Phew! How’s that for diving deep? As if this wasn’t impressive enough, Denise’s career has been so inspiring that it is entering the world of entertainment. Originally set as a film through Fox2000, the project will now air as a television series. Even though she was mum on the details about which service will stream the series, she did share that “it’s a large streaming service” and she is excited about the project and humbled that Hollywood took an interest in bringing her story to television screens across the country. Denise will also serve as an executive producer on the show.
I could have continued my conversation with White for hours as she is a personable individual and a great conversationalist. In ending our interview, I wanted to focus on her position as a woman working in a predominantly male industry with a majority of male clients. Despite her 25 years in the business, I asked Denise if she felt she had earned the respect of her peers or if she feels she’s still working to earn it. “Sometimes I feel like I’m working to earn it because there are some men in the industry with antiquated thinking who feel like nothing has changed for them. Realistically I think it took a while to get that respect. I’ve been doing this for 25 years but it’s interesting how people view you when they need you. I think as a woman, you’re always fighting because it’s still a male-dominated industry in sports, but people start to give you more respect when they need you.”

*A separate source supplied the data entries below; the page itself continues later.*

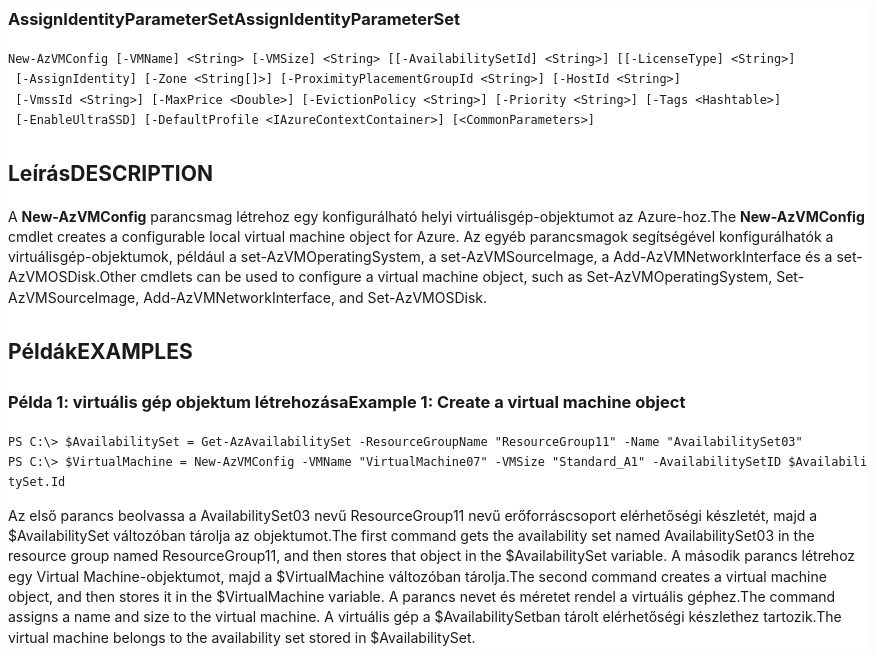 ### <span data-ttu-id="e1318-107">AssignIdentityParameterSet</span><span class="sxs-lookup"><span data-stu-id="e1318-107">AssignIdentityParameterSet</span></span>
```
New-AzVMConfig [-VMName] <String> [-VMSize] <String> [[-AvailabilitySetId] <String>] [[-LicenseType] <String>]
 [-AssignIdentity] [-Zone <String[]>] [-ProximityPlacementGroupId <String>] [-HostId <String>]
 [-VmssId <String>] [-MaxPrice <Double>] [-EvictionPolicy <String>] [-Priority <String>] [-Tags <Hashtable>]
 [-EnableUltraSSD] [-DefaultProfile <IAzureContextContainer>] [<CommonParameters>]
```

## <span data-ttu-id="e1318-108">Leírás</span><span class="sxs-lookup"><span data-stu-id="e1318-108">DESCRIPTION</span></span>
<span data-ttu-id="e1318-109">A **New-AzVMConfig** parancsmag létrehoz egy konfigurálható helyi virtuálisgép-objektumot az Azure-hoz.</span><span class="sxs-lookup"><span data-stu-id="e1318-109">The **New-AzVMConfig** cmdlet creates a configurable local virtual machine object for Azure.</span></span>
<span data-ttu-id="e1318-110">Az egyéb parancsmagok segítségével konfigurálhatók a virtuálisgép-objektumok, például a set-AzVMOperatingSystem, a set-AzVMSourceImage, a Add-AzVMNetworkInterface és a set-AzVMOSDisk.</span><span class="sxs-lookup"><span data-stu-id="e1318-110">Other cmdlets can be used to configure a virtual machine object, such as Set-AzVMOperatingSystem, Set-AzVMSourceImage, Add-AzVMNetworkInterface, and Set-AzVMOSDisk.</span></span>

## <span data-ttu-id="e1318-111">Példák</span><span class="sxs-lookup"><span data-stu-id="e1318-111">EXAMPLES</span></span>

### <span data-ttu-id="e1318-112">Példa 1: virtuális gép objektum létrehozása</span><span class="sxs-lookup"><span data-stu-id="e1318-112">Example 1: Create a virtual machine object</span></span>
```
PS C:\> $AvailabilitySet = Get-AzAvailabilitySet -ResourceGroupName "ResourceGroup11" -Name "AvailabilitySet03"
PS C:\> $VirtualMachine = New-AzVMConfig -VMName "VirtualMachine07" -VMSize "Standard_A1" -AvailabilitySetID $AvailabilitySet.Id
```

<span data-ttu-id="e1318-113">Az első parancs beolvassa a AvailabilitySet03 nevű ResourceGroup11 nevű erőforráscsoport elérhetőségi készletét, majd a $AvailabilitySet változóban tárolja az objektumot.</span><span class="sxs-lookup"><span data-stu-id="e1318-113">The first command gets the availability set named AvailabilitySet03 in the resource group named ResourceGroup11, and then stores that object in the $AvailabilitySet variable.</span></span>
<span data-ttu-id="e1318-114">A második parancs létrehoz egy Virtual Machine-objektumot, majd a $VirtualMachine változóban tárolja.</span><span class="sxs-lookup"><span data-stu-id="e1318-114">The second command creates a virtual machine object, and then stores it in the $VirtualMachine variable.</span></span>
<span data-ttu-id="e1318-115">A parancs nevet és méretet rendel a virtuális géphez.</span><span class="sxs-lookup"><span data-stu-id="e1318-115">The command assigns a name and size to the virtual machine.</span></span>
<span data-ttu-id="e1318-116">A virtuális gép a $AvailabilitySetban tárolt elérhetőségi készlethez tartozik.</span><span class="sxs-lookup"><span data-stu-id="e1318-116">The virtual machine belongs to the availability set stored in $AvailabilitySet.</span></span>
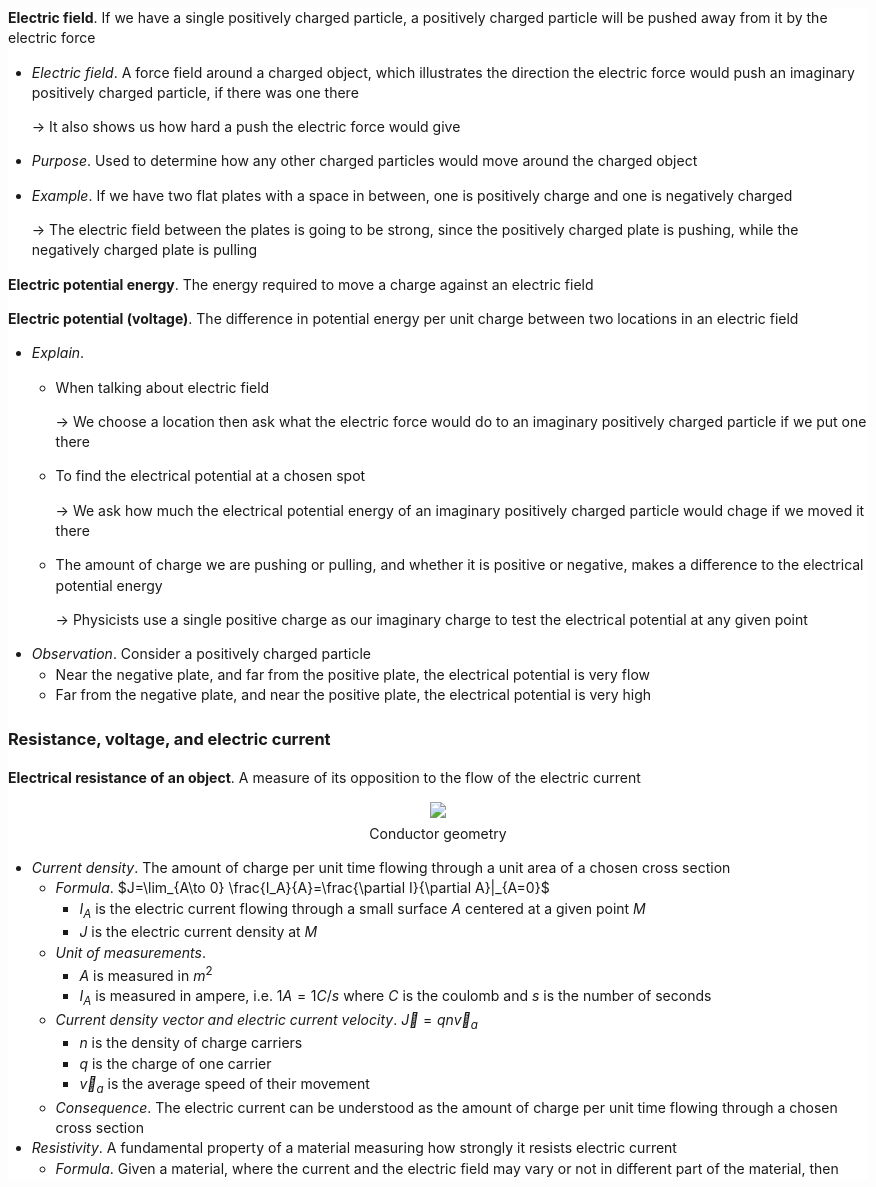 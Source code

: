 **Electric field**. If we have a single positively charged particle, a positively charged particle will be pushed away from it by the electric force
* *Electric field*. A force field around a charged object, which illustrates the direction the electric force would push an imaginary positively charged particle, if there was one there

    $\to$ It also shows us how hard a push the electric force would give
* *Purpose*. Used to determine how any other charged particles would move around the charged object
* *Example*. If we have two flat plates with a space in between, one is positively charge and one is negatively charged

    $\to$ The electric field between the plates is going to be strong, since the positively charged plate is pushing, while the negatively charged plate is pulling

**Electric potential energy**. The energy required to move a charge against an electric field

**Electric potential (voltage)**. The difference in potential energy per unit charge between two locations in an electric field
* *Explain*. 
    * When talking about electric field
        
        $\to$ We choose a location then ask what the electric force would do to an imaginary positively charged particle if we put one there
    * To find the electrical potential at a chosen spot
        
        $\to$ We ask how much the electrical potential energy of an imaginary positively charged particle would chage if we moved it there
    * The amount of charge we are pushing or pulling, and whether it is positive or negative, makes a difference to the electrical potential energy

        $\to$ Physicists use a single positive charge as our imaginary charge to test the electrical potential at any given point
* *Observation*. Consider a positively charged particle
    * Near the negative plate, and far from the positive plate, the electrical potential is very flow
    * Far from the negative plate, and near the positive plate, the electrical potential is very high

### Resistance, voltage, and electric current
**Electrical resistance of an object**. A measure of its opposition to the flow of the electric current

<div style="text-align:center">
    <img src="https://i.imgur.com/ZnjWds3.png">
    <figcaption>Conductor geometry</figcaption>
</div>

* *Current density*. The amount of charge per unit time flowing through a unit area of a chosen cross section
    * *Formula*. $J=\lim_{A\to 0} \frac{I_A}{A}=\frac{\partial I}{\partial A}|_{A=0}$
        * $I_A$ is the electric current flowing through a small surface $A$ centered at a given point $M$
        * $J$ is the electric current density at $M$
    * *Unit of measurements*.
        * $A$ is measured in $m^2$
        * $I_A$ is measured in ampere, i.e. $1A=1C/s$ where $C$ is the coulomb and $s$ is the number of seconds
    * *Current density vector and electric current velocity*. $\vec{J}=qn\vec{v}_a$
        * $n$ is the density of charge carriers
        * $q$ is the charge of one carrier
        * $\vec{v}_a$ is the average speed of their movement
    * *Consequence*. The electric current can be understood as the amount of charge per unit time flowing through a chosen cross section
* *Resistivity*. A fundamental property of a material measuring how strongly it resists electric current
    * *Formula*. Given a material, where the current and the electric field may vary or not in different part of the material, then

Denise White is a pioneer in the world of sports management. Her career serves as the blueprint for how to be successful as a woman in a world dominated by men. Not only did she start her own company, but she purposely decided the majority of the leadership roles within the company would be held by women to ensure equal opportunities and a fair shot in the industry. She says that her key to success has been “not taking no for an answer.” Her advice to women who want to enter the world of sports management is to take notes, soak in all the information you can absorb, and most importantly, learn from everything and everyone, as that is how you move up in the industry. Denise believes that there is still a lot of work to do to include more women in the sports industry; however, she believes that her trajectory is a steppingstone in showing women that they can have more than one seat at the table.